§ **Materials provided**:
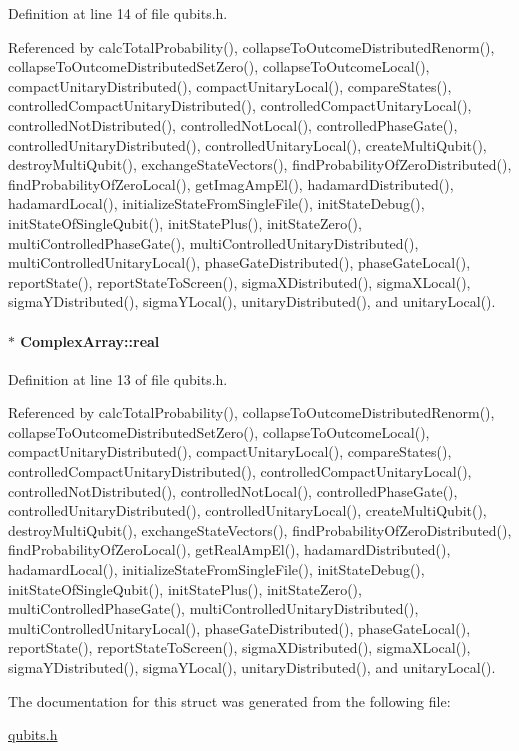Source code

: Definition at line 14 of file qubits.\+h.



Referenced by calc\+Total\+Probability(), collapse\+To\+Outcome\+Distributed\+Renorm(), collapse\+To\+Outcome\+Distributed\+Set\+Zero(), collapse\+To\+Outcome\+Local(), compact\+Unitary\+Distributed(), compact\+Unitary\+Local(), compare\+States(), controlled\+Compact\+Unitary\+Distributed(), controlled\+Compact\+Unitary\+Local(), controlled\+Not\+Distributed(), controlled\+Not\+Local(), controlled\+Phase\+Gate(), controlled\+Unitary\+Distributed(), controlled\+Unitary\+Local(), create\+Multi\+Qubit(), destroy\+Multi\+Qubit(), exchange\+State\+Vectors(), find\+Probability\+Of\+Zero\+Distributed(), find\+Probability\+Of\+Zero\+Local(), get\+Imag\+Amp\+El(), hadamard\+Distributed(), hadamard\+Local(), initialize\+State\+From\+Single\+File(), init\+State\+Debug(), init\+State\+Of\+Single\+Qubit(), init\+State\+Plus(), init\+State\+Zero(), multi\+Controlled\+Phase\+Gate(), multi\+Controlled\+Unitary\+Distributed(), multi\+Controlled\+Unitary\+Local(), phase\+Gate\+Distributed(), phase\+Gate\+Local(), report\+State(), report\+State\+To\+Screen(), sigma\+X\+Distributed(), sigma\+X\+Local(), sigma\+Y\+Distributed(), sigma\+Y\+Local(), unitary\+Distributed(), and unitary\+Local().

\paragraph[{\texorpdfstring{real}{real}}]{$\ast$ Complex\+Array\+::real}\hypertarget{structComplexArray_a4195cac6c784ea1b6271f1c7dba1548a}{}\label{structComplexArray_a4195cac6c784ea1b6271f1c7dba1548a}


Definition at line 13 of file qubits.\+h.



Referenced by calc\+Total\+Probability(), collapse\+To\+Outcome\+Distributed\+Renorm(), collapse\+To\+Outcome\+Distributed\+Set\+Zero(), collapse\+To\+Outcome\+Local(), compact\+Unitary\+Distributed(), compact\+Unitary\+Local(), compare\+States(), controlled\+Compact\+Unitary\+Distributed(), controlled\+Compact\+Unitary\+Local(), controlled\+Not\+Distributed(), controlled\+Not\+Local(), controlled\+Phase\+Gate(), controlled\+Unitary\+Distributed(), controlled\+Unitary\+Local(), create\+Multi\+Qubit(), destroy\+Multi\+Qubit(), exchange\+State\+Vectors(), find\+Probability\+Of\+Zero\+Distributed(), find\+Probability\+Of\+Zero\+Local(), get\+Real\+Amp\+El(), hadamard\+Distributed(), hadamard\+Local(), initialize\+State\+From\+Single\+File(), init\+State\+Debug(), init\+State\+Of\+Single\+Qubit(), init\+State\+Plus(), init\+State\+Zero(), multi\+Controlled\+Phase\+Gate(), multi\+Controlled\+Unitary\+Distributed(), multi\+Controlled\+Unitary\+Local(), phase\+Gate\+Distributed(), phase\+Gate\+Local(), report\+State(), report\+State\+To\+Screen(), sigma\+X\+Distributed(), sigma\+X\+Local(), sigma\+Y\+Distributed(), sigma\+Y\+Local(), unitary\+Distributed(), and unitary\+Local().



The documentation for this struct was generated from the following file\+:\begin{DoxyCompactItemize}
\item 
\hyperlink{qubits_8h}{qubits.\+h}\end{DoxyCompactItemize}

§ **About this task**: Please output all of the entries above exactly, but without any picture.

§ **Exercise answer**:
Source code

: Definition at line 14 of file qubits.\+h.



Referenced by calc\+Total\+Probability(), collapse\+To\+Outcome\+Distributed\+Renorm(), collapse\+To\+Outcome\+Distributed\+Set\+Zero(), collapse\+To\+Outcome\+Local(), compact\+Unitary\+Distributed(), compact\+Unitary\+Local(), compare\+States(), controlled\+Compact\+Unitary\+Distributed(), controlled\+Compact\+Unitary\+Local(), controlled\+Not\+Distributed(), controlled\+Not\+Local(), controlled\+Phase\+Gate(), controlled\+Unitary\+Distributed(), controlled\+Unitary\+Local(), create\+Multi\+Qubit(), destroy\+Multi\+Qubit(), exchange\+State\+Vectors(), find\+Probability\+Of\+Zero\+Distributed(), find\+Probability\+Of\+Zero\+Local(), get\+Imag\+Amp\+El(), hadamard\+Distributed(), hadamard\+Local(), initialize\+State\+From\+Single\+File(), init\+State\+Debug(), init\+State\+Of\+Single\+Qubit(), init\+State\+Plus(), init\+State\+Zero(), multi\+Controlled\+Phase\+Gate(), multi\+Controlled\+Unitary\+Distributed(), multi\+Controlled\+Unitary\+Local(), phase\+Gate\+Distributed(), phase\+Gate\+Local(), report\+State(), report\+State\+To\+Screen(), sigma\+X\+Distributed(), sigma\+X\+Local(), sigma\+Y\+Distributed(), sigma\+Y\+Local(), unitary\+Distributed(), and unitary\+Local().

\paragraph[{\texorpdfstring{real}{real}}]{$\ast$ Complex\+Array\+::real}\hypertarget{structComplexArray_a4195cac6c784ea1b6271f1c7dba1548a}{}\label{structComplexArray_a4195cac6c784ea1b6271f1c7dba1548a}


Definition at line 13 of file qubits.\+h.



Referenced by calc\+Total\+Probability(), collapse\+To\+Outcome\+Distributed\+Renorm(), collapse\+To\+Outcome\+Distributed\+Set\+Zero(), collapse\+To\+Outcome\+Local(), compact\+Unitary\+Distributed(), compact\+Unitary\+Local(), compare\+States(), controlled\+Compact\+Unitary\+Distributed(), controlled\+Compact\+Unitary\+Local(), controlled\+Not\+Distributed(), controlled\+Not\+Local(), controlled\+Phase\+Gate(), controlled\+Unitary\+Distributed(), controlled\+Unitary\+Local(), create\+Multi\+Qubit(), destroy\+Multi\+Qubit(), exchange\+State\+Vectors(), find\+Probability\+Of\+Zero\+Distributed(), find\+Probability\+Of\+Zero\+Local(), get\+Real\+Amp\+El(), hadamard\+Distributed(), hadamard\+Local(), initialize\+State\+From\+Single\+File(), init\+State\+Debug(), init\+State\+Of\+Single\+Qubit(), init\+State\+Plus(), init\+State\+Zero(), multi\+Controlled\+Phase\+Gate(), multi\+Controlled\+Unitary\+Distributed(), multi\+Controlled\+Unitary\+Local(), phase\+Gate\+Distributed(), phase\+Gate\+Local(), report\+State(), report\+State\+To\+Screen(), sigma\+X\+Distributed(), sigma\+X\+Local(), sigma\+Y\+Distributed(), sigma\+Y\+Local(), unitary\+Distributed(), and unitary\+Local().



The documentation for this struct was generated from the following file\+:\begin{DoxyCompactItemize}
\item 
\hyperlink{qubits_8h}{qubits.\+h}\end{DoxyCompactItemize}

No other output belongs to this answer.